*** SUPPLIED MATERIAL ***

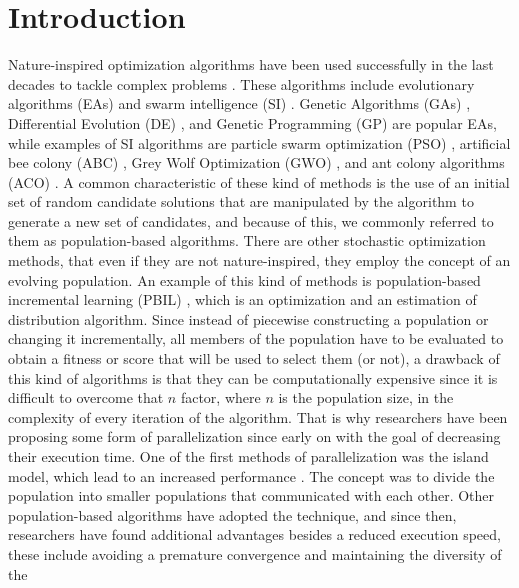 \section{Introduction}
Nature-inspired optimization algorithms have been used successfully in the last
decades to tackle complex problems \cite{yang2014nature}. These
algorithms include evolutionary algorithms (EAs)
\cite{back1996evolutionary} and swarm intelligence (SI)
\cite{kennedy2006swarm}. 
Genetic Algorithms (GAs) 
\cite{holland1992adaptation,eiben2003genetic}, 
Differential Evolution (DE) \cite{karabouga2004simple}, and 
Genetic Programming (GP) \cite{back1996evolutionary} are popular EAs, while examples of SI algorithms 
\cite{kennedy2006swarm} are particle swarm optimization (PSO)
\cite{clerc2010particle}, artificial bee colony (ABC) \cite{karaboga2005idea}, Grey Wolf Optimization
(GWO) \cite{mirjalili2014grey}, and ant colony algorithms (ACO) \cite{dorigo1999ant}.
A common characteristic of these kind of methods is the
use of an initial set of random candidate solutions that are manipulated by the
algorithm to generate a new set of candidates, and because of this, we commonly
referred to them as population-based algorithms. 
There are other stochastic optimization methods, that even if they are not
nature-inspired, they employ the concept of an evolving population. An example
of this kind of methods is population-based incremental learning (PBIL)
\cite{baluja1994population}, which is an optimization and an estimation of
distribution algorithm. Since instead of piecewise constructing a population or changing it
incrementally, all members of the population have to be evaluated to
obtain a fitness or score that will be used to select them (or not), a
drawback of this kind of algorithms is that they can be computationally
expensive since it is difficult to overcome that $n$ factor, where $n$
is the population size, in the complexity of every iteration of the
algorithm. That is why researchers have been proposing some form of
parallelization since early on \cite{muhlenbein1988evolution} with 
the goal of decreasing their execution time. %
One of the first methods of parallelization was the island
model, which lead to an increased performance
\cite{gorges1990explicit,grosso1985computer}. The concept was to divide the
population into smaller populations that communicated with each other. Other
population-based algorithms have adopted the technique, and since then,
researchers have found additional advantages besides a reduced execution speed, 
these include avoiding a premature convergence and maintaining the diversity of the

*** End of SUPPLIED MATERIAL ***

REQUIRED ACTION> The lines that mention the word "based" should be pulled from the records above.

ANSWER FOR THIS EXERCISE>
referred to them as population-based algorithms. 
of this kind of methods is population-based incremental learning (PBIL)
population-based algorithms have adopted the technique, and since then,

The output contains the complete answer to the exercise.